* What to do
In the records that follow, show each line where the word "命令首先尝试从" is present.

* Data for this exercise
┄┄┄┄┄┄┄┄┄┄┄┄┄┄┄┄┄┄┄┄
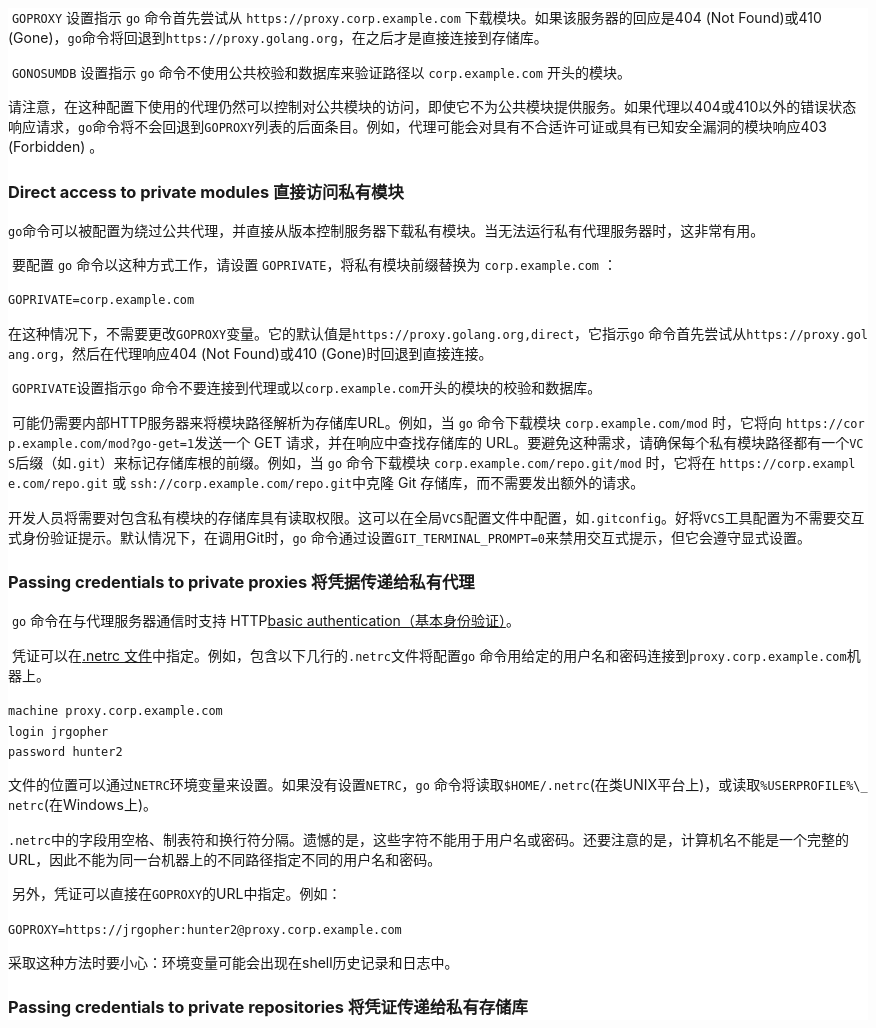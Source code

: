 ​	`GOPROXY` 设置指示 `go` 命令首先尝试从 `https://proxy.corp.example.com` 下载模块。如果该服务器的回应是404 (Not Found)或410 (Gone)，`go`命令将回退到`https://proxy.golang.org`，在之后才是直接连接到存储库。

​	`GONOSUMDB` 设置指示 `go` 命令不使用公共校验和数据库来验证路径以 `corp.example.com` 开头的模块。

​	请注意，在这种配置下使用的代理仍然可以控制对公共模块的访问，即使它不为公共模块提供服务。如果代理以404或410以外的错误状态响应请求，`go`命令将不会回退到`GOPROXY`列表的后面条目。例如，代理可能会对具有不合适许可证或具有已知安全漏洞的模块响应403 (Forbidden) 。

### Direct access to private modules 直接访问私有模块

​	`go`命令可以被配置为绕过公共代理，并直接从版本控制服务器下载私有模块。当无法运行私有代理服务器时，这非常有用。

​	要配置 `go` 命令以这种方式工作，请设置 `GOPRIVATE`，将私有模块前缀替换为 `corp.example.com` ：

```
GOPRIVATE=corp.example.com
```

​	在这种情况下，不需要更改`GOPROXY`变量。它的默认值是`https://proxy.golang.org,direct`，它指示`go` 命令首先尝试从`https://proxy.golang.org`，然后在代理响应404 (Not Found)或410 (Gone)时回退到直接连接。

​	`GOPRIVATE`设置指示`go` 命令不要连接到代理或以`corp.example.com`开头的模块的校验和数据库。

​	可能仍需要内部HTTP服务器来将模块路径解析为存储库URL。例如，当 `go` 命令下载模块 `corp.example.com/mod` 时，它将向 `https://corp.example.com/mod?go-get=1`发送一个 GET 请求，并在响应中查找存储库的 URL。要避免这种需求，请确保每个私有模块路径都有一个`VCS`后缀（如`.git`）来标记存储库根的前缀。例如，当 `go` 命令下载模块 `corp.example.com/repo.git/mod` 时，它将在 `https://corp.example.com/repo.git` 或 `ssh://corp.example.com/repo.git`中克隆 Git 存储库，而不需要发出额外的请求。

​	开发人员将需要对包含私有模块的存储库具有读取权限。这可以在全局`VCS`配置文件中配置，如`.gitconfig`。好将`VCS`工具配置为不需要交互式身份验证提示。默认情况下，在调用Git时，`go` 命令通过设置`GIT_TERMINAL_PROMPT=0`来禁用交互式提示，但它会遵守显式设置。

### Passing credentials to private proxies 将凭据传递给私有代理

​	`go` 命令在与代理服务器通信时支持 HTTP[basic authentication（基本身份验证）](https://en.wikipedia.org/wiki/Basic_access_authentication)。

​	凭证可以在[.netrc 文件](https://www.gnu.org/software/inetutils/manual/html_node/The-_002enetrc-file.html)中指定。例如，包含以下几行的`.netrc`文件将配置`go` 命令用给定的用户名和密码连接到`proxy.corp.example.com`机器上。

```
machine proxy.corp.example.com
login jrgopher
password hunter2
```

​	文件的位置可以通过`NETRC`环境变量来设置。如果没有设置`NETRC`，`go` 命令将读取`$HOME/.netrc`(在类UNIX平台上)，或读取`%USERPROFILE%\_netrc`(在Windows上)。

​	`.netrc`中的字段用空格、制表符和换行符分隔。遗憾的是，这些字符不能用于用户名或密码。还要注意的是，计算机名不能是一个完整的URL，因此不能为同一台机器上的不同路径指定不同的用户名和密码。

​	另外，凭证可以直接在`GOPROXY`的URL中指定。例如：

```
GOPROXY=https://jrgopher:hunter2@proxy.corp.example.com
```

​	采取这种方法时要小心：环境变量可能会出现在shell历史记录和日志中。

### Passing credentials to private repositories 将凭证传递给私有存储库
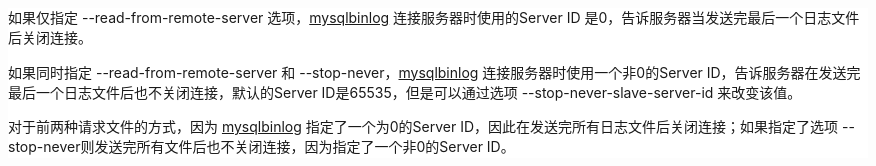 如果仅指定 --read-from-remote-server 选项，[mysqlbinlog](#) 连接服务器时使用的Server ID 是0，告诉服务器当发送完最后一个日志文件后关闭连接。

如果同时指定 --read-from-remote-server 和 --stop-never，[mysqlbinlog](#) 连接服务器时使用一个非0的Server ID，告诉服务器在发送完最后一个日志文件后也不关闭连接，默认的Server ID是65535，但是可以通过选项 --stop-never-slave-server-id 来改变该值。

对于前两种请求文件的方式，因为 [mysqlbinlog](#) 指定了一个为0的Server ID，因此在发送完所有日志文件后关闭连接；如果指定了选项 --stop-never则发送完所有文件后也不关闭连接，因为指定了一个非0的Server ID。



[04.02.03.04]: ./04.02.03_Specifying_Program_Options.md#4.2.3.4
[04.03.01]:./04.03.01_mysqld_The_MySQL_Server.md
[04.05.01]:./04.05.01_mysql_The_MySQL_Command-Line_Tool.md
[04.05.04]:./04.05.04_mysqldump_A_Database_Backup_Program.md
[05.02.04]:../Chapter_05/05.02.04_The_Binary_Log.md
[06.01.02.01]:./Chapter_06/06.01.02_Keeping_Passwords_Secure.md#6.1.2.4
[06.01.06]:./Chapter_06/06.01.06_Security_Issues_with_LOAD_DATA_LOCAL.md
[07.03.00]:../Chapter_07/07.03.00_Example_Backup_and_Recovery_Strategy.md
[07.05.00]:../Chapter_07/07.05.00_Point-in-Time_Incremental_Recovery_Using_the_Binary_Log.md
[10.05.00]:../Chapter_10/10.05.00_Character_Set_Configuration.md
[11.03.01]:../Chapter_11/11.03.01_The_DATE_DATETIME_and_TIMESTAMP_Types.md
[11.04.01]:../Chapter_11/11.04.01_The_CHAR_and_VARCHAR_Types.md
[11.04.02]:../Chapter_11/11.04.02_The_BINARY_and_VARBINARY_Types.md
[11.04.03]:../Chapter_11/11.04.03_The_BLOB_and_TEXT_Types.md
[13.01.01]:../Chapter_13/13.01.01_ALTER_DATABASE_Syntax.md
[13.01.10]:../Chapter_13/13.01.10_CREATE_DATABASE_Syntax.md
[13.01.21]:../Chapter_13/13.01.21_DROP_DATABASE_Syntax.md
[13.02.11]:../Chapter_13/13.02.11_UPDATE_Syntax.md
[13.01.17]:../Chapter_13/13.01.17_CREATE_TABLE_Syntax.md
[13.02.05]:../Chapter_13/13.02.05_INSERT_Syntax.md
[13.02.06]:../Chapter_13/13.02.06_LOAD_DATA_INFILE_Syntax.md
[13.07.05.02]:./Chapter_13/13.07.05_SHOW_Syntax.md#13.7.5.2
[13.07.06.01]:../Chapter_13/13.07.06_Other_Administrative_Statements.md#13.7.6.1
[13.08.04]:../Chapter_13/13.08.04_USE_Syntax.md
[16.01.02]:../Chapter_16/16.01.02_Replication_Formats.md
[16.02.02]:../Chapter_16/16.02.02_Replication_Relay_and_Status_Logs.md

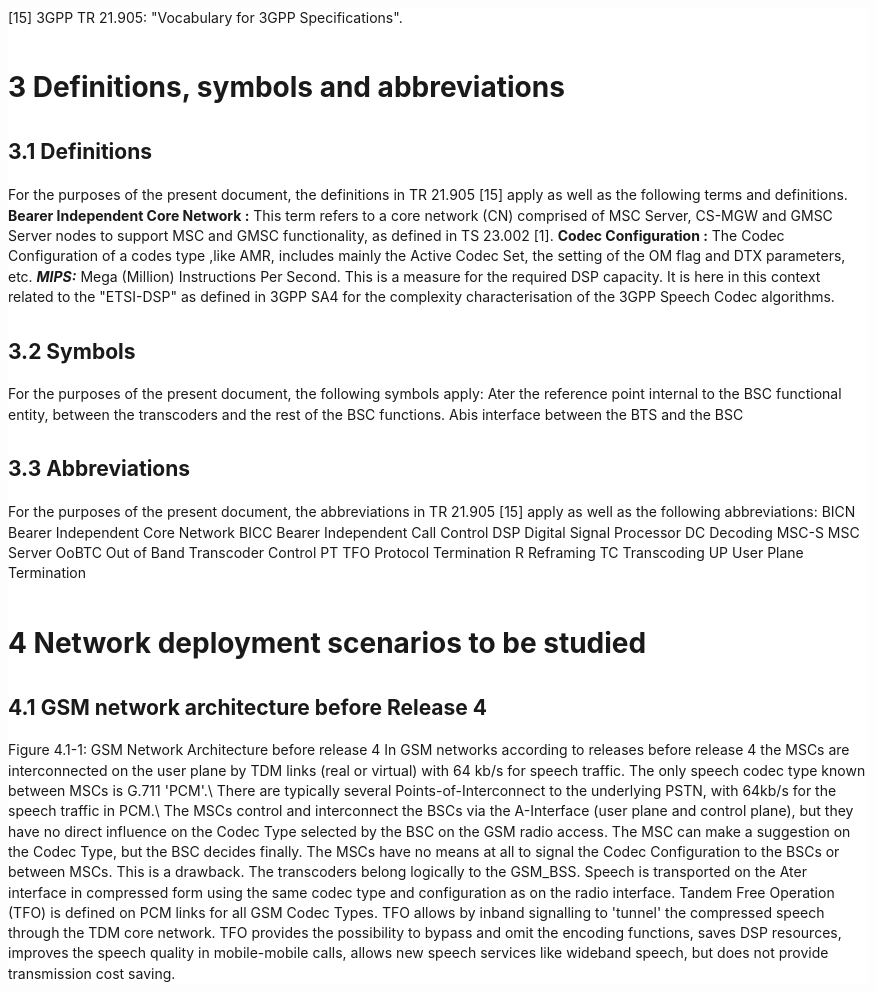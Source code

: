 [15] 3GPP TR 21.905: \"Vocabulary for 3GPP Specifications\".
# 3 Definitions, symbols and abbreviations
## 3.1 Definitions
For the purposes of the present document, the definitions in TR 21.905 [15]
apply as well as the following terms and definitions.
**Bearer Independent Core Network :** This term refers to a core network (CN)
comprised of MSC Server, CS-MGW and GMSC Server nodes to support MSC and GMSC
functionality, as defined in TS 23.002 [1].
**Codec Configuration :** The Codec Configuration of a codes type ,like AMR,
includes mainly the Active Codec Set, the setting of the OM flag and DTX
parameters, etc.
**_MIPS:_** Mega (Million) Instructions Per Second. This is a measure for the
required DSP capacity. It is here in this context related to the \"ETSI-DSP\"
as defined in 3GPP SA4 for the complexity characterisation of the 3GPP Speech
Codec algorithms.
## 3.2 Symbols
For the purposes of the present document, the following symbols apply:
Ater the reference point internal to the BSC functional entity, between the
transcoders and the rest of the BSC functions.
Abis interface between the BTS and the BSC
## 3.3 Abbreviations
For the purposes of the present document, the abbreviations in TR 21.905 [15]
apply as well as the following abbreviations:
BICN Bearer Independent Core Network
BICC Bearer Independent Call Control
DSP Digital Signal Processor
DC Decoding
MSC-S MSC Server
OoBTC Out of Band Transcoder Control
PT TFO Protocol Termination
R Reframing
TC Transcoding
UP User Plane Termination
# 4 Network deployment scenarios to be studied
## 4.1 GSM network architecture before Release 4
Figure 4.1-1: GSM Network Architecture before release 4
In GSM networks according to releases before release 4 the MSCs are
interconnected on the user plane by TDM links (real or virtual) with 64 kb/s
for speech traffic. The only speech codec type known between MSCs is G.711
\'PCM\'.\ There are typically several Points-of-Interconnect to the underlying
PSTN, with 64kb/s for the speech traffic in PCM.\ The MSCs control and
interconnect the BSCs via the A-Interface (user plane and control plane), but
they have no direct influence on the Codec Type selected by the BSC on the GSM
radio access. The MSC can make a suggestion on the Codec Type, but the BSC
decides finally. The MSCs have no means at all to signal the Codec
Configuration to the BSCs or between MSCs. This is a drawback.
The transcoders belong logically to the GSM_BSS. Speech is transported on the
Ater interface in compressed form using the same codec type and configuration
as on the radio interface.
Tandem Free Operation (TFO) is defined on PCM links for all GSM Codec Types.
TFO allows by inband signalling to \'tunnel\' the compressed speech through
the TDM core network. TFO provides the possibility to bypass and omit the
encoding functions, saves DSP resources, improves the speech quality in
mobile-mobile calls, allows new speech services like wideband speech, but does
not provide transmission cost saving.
┄┄┄┄┄┄┄┄┄┄┄┄┄┄┄┄┄┄┄┄
* Answer to this task
: ​	`GOPROXY` 设置指示 `go` 命令首先尝试从 `https://proxy.corp.example.com` 下载模块。如果该服务器的回应是404 (Not Found)或410 (Gone)，`go`命令将回退到`https://proxy.golang.org`，在之后才是直接连接到存储库。
​	在这种情况下，不需要更改`GOPROXY`变量。它的默认值是`https://proxy.golang.org,direct`，它指示`go` 命令首先尝试从`https://proxy.golang.org`，然后在代理响应404 (Not Found)或410 (Gone)时回退到直接连接。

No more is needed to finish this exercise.